**TO DO**:
In the data below, how many lines contain the string "version"? Reply with the number only.

DATA FOR THIS EXERCISE START

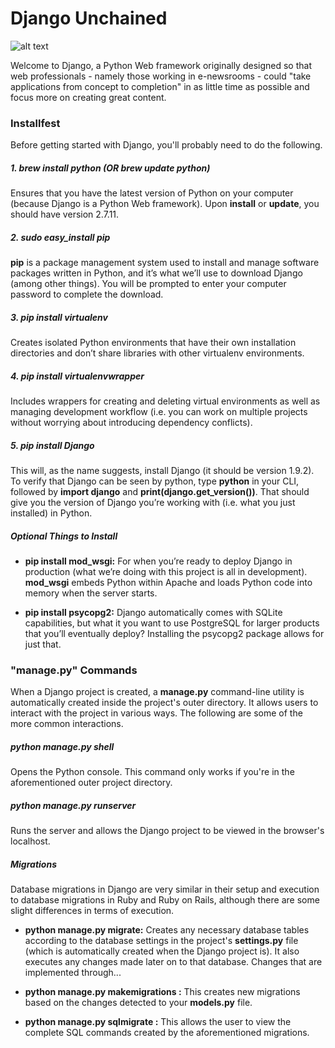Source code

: # Django Unchained

![alt text](https://github.com/marinar578/django/blob/mahrtian/django.gif)

Welcome to Django, a Python Web framework originally designed so that web professionals - namely those working in e-newsrooms - could "take applications from concept to completion" in as little time as possible and focus more on creating great content.

### Installfest

Before getting started with Django, you'll probably need to do the following.

##### 1. brew install python (OR brew update python)

Ensures that you have the latest version of Python on your computer (because Django is a Python Web framework). Upon **install** or **update**, you should have version 2.7.11.

##### 2. sudo easy_install pip

**pip** is a package management system used to install and manage software packages written in Python, and it’s what we’ll use to download Django (among other things). You will be prompted to enter your computer password to complete the download.

##### 3. pip install virtualenv

Creates isolated Python environments that have their own installation directories and don’t share libraries with other virtualenv environments.

##### 4. pip install virtualenvwrapper

Includes wrappers for creating and deleting virtual environments as well as managing development workflow (i.e. you can work on multiple projects without worrying about introducing dependency conflicts).

##### 5. pip install Django

This will, as the name suggests, install Django (it should be version 1.9.2). To verify that Django can be seen by python, type **python** in your CLI, followed by **import django** and **print(django.get_version())**. That should give you the version of Django you’re working with (i.e. what you just installed) in Python.

##### Optional Things to Install

  * **pip install mod_wsgi:** For when you’re ready to deploy Django in production (what we’re doing with this project is all in development). **mod_wsgi** embeds Python within Apache and loads Python code into memory when the server starts.

  * **pip install psycopg2:** Django automatically comes with SQLite capabilities, but what it you want to use PostgreSQL for larger products that you’ll eventually deploy? Installing the psycopg2 package allows for just that.

### "manage.py" Commands

When a Django project is created, a **manage.py** command-line utility is automatically created inside the project's outer directory. It allows users to interact with the project in various ways. The following are some of the more common interactions.

##### python manage.py shell

Opens the Python console. This command only works if you're in the aforementioned outer project directory.

##### python manage.py runserver

Runs the server and allows the Django project to be viewed in the browser's localhost.

##### Migrations

Database migrations in Django are very similar in their setup and execution to database migrations in Ruby and Ruby on Rails, although there are some slight differences in terms of execution.

  * **python manage.py migrate:** Creates any necessary database tables according to the database settings in the project's **settings.py** file (which is automatically created when the Django project is). It also executes any changes made later on to that database. Changes that are implemented through...

  * **python manage.py makemigrations <name of app>:** This creates new migrations based on the changes detected to your **models.py** file.

  * **python manage.py sqlmigrate <name of app> <migration number>:** This allows the user to view the complete SQL commands created by the aforementioned migrations.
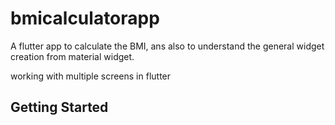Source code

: # bmicalculatorapp

A flutter app to calculate the BMI, 
ans also to understand the general widget creation from material widget.

working with multiple screens in flutter 


## Getting Started

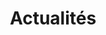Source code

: ---
layout: actu
permalink: /actu/
meta: "noindex"
title: "Actualités"
description: "Retrouvez les actualités de notre association."
---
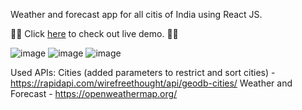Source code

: Weather and forecast app for all citis of India using React JS.

🚀🚀 Click [here](https://indian-weather-clock.netlify.app/) to check out live demo. 🚀🚀

![image](https://github.com/swatimoluguri/weather-app/assets/149689000/36fb8a5a-b71e-49ff-8559-16cd451e1db1)
![image](https://github.com/swatimoluguri/weather-app/assets/149689000/2528ccd3-ff70-4a89-92bb-7807f685b9d3)
![image](https://github.com/swatimoluguri/weather-app/assets/149689000/07195b1d-c9d5-4e6c-8d7b-d1f3fb7414b9)

Used APIs:
Cities (added parameters to restrict and sort cities) - https://rapidapi.com/wirefreethought/api/geodb-cities/
Weather and Forecast - https://openweathermap.org/ 





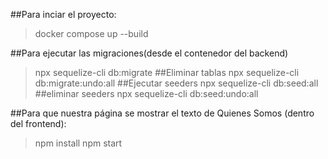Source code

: ##Para inciar el proyecto:
> docker compose up --build

##Para ejecutar las migraciones(desde el contenedor del backend)
> npx sequelize-cli db:migrate
##Eliminar tablas
> npx sequelize-cli db:migrate:undo:all
##Ejecutar seeders
>  npx sequelize-cli db:seed:all
##eliminar seeders
>  npx sequelize-cli db:seed:undo:all

##Para que nuestra página se mostrar el texto de Quienes Somos (dentro del frontend):
> npm install
> npm start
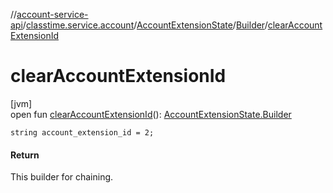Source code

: //[account-service-api](../../../../index.md)/[classtime.service.account](../../index.md)/[AccountExtensionState](../index.md)/[Builder](index.md)/[clearAccountExtensionId](clear-account-extension-id.md)

# clearAccountExtensionId

[jvm]\
open fun [clearAccountExtensionId](clear-account-extension-id.md)(): [AccountExtensionState.Builder](index.md)

`string account_extension_id = 2;`

#### Return

This builder for chaining.
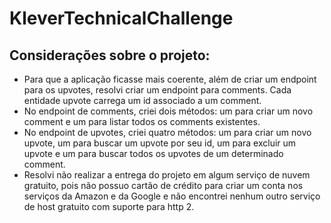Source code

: <h1>KleverTechnicalChallenge</h1>
<h2>Considerações sobre o projeto:</h2>
<ul>
  <li>Para que a aplicação ficasse mais coerente, além de criar um endpoint para os upvotes, resolvi criar um endpoint para comments. Cada entidade upvote carrega um id associado a um comment.</li>
  <li>No endpoint de comments, criei dois métodos: um para criar um novo comment e um para listar todos os comments existentes.</li>
  <li>No endpoint de upvotes, criei quatro métodos: um para criar um novo upvote, um para buscar um upvote por seu id, um para excluir um upvote e um para buscar todos os upvotes de um determinado comment.</li>
  <li>Resolvi não realizar a entrega do projeto em algum serviço de nuvem gratuito, pois não possuo cartão de crédito para criar um conta nos serviços da Amazon e da Google e não encontrei nenhum outro serviço de host gratuito com suporte para http 2.</li>
</ul>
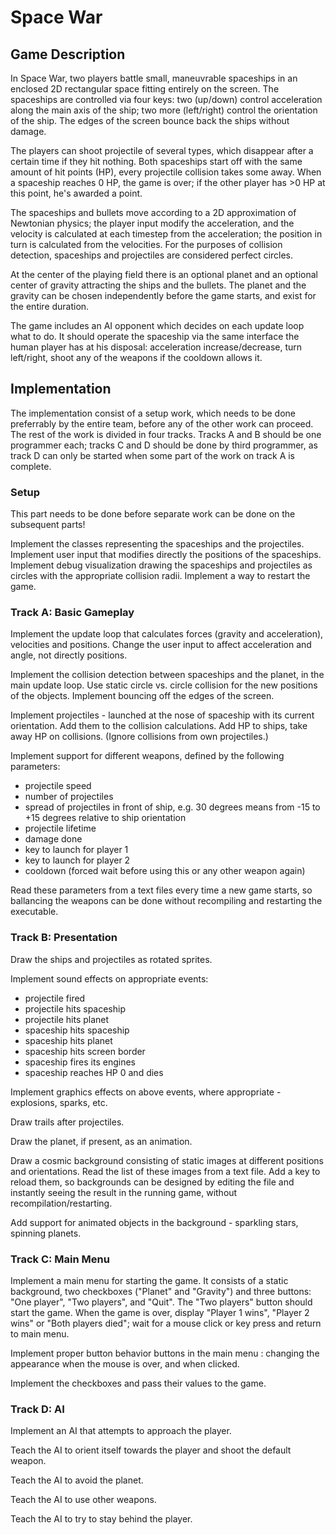 # Space War

## Game Description

In Space War, two players battle small, maneuvrable spaceships in an enclosed 2D rectangular space fitting entirely on the screen. The spaceships are controlled via four keys: two (up/down) control acceleration along the main axis of the ship; two more (left/right) control the orientation of the ship. The edges of the screen bounce back the ships without damage.

The players can shoot projectile of several types, which disappear after a certain time if they hit nothing. Both spaceships start off with the same amount of hit points (HP), every projectile collision takes some away. When a spaceship reaches 0 HP, the game is over; if the other player has >0 HP at this point, he's awarded a point.

The spaceships and bullets move according to a 2D approximation of Newtonian physics; the player input modify the acceleration, and the velocity is calculated at each timestep from the acceleration; the position in turn is calculated from the velocities. For the purposes of collision detection, spaceships and projectiles are considered perfect circles.

At the center of the playing field there is an optional planet and an optional center of gravity attracting the ships and the bullets. The planet and the gravity can be chosen independently before the game starts, and exist for the entire duration.

The game includes an AI opponent which decides on each update loop what to do. It should operate the spaceship via the same interface the human player has at his disposal: acceleration increase/decrease, turn left/right, shoot any of the weapons if the cooldown allows it.

## Implementation

The implementation consist of a setup work, which needs to be done preferrably by the entire team, before any of the other work can proceed. The rest of the work is divided in four tracks. Tracks A and B should be one programmer each; tracks C and D should be done by third programmer, as track D can only be started when some part of the work on track A is complete.

### Setup

This part needs to be done before separate work can be done on the subsequent parts!

Implement the classes representing the spaceships and the projectiles.
Implement user input that modifies directly the positions of the spaceships.
Implement debug visualization drawing the spaceships and projectiles as circles with the appropriate collision radii.
Implement a way to restart the game.

### Track A: Basic Gameplay

Implement the update loop that calculates forces (gravity and acceleration), velocities and positions. Change the user input to affect acceleration and angle, not directly positions.

Implement the collision detection between spaceships and the planet, in the main update loop. Use static circle vs. circle collision for the new positions of the objects. Implement bouncing off the edges of the screen.

Implement projectiles - launched at the nose of spaceship with its current orientation. Add them to the collision calculations. Add HP to ships, take away HP on collisions. (Ignore collisions from own projectiles.)

Implement support for different weapons, defined by the following parameters:

  * projectile speed
  * number of projectiles
  * spread of projectiles in front of ship, e.g. 30 degrees means from -15 to +15 degrees relative to ship orientation
  * projectile lifetime
  * damage done
  * key to launch for player 1
  * key to launch for player 2
  * cooldown (forced wait before using this or any other weapon again)
 
Read these parameters from a text files every time a new game starts, so ballancing the weapons can be done without recompiling and restarting the executable.

### Track B: Presentation

Draw the ships and projectiles as rotated sprites.

Implement sound effects on appropriate events:

  * projectile fired
  * projectile hits spaceship
  * projectile hits planet
  * spaceship hits spaceship
  * spaceship hits planet
  * spaceship hits screen border
  * spaceship fires its engines
  * spaceship reaches HP 0 and dies

Implement graphics effects on above events, where appropriate - explosions, sparks, etc.

Draw trails after projectiles.

Draw the planet, if present, as an animation.

Draw a cosmic background consisting of static images at different positions and orientations. Read the list of these images from a text file. Add a key to reload them, so backgrounds can be designed by editing the file and instantly seeing the result in the running game, without recompilation/restarting.

Add support for animated objects in the background - sparkling stars, spinning planets.


### Track C: Main Menu

Implement a main menu for starting the game. It consists of a static background, two checkboxes ("Planet" and "Gravity") and three buttons: "One player", "Two players", and "Quit".
The "Two players" button should start the game. When the game is over, display "Player 1 wins", "Player 2 wins" or "Both players died"; wait for a mouse click or key press and return to main menu.

Implement proper button behavior buttons in the main menu : changing the appearance when the mouse is over, and when clicked.

Implement the checkboxes and pass their values to the game.


### Track D: AI

Implement an AI that attempts to approach the player.

Teach the AI to orient itself towards the player and shoot the default weapon.

Teach the AI to avoid the planet.

Teach the AI to use other weapons.

Teach the AI to try to stay behind the player.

DATA FOR THIS EXERCISE END

**EXERCISE OUTPUT**:
2